Where does the string "tools" appear? Copy every line of the entries below that holds it.

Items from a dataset

┌────────

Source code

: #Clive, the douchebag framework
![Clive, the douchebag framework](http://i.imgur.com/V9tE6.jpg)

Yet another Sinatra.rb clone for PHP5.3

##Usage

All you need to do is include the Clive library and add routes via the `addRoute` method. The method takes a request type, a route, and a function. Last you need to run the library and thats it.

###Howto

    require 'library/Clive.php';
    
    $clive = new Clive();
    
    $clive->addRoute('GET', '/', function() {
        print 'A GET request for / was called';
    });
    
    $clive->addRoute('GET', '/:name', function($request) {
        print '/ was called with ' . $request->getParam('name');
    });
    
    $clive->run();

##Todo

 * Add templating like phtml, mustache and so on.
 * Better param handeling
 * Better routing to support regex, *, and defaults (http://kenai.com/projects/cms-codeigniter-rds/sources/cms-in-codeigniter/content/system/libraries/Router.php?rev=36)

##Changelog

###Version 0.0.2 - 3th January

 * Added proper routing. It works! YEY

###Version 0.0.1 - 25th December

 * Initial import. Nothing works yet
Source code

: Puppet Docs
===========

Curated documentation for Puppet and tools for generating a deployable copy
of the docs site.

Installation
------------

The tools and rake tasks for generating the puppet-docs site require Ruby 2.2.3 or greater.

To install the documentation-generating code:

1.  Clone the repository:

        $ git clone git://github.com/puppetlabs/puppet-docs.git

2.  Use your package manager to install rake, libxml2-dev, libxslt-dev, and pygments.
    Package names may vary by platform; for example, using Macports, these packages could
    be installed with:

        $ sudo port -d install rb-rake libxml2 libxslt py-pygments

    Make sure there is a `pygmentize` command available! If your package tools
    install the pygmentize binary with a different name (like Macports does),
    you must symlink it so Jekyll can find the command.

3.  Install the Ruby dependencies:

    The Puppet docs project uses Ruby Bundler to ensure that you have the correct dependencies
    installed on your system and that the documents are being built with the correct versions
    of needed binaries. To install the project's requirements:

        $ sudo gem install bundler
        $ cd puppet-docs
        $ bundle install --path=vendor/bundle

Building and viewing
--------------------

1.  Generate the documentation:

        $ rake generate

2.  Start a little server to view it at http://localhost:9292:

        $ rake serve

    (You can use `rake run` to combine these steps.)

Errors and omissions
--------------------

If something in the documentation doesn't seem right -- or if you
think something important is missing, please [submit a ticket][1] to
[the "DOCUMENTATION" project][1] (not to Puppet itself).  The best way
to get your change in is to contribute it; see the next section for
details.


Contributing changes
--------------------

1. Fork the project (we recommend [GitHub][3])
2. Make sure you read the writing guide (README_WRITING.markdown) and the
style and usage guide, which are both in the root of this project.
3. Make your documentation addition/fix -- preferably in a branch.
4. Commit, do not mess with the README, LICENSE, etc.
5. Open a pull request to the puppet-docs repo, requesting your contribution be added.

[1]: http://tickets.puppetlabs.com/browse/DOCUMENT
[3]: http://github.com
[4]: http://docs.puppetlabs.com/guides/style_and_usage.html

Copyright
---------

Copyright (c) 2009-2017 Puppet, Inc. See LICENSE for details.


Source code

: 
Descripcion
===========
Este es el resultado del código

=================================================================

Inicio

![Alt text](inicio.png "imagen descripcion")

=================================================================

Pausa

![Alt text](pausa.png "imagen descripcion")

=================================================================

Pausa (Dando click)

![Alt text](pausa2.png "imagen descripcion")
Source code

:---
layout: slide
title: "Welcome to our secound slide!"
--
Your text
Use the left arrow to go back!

└────────

# SOLVED EXERCISE:
Curated documentation for Puppet and tools for generating a deployable copy
The tools and rake tasks for generating the puppet-docs site require Ruby 2.2.3 or greater.
    Make sure there is a `pygmentize` command available! If your package tools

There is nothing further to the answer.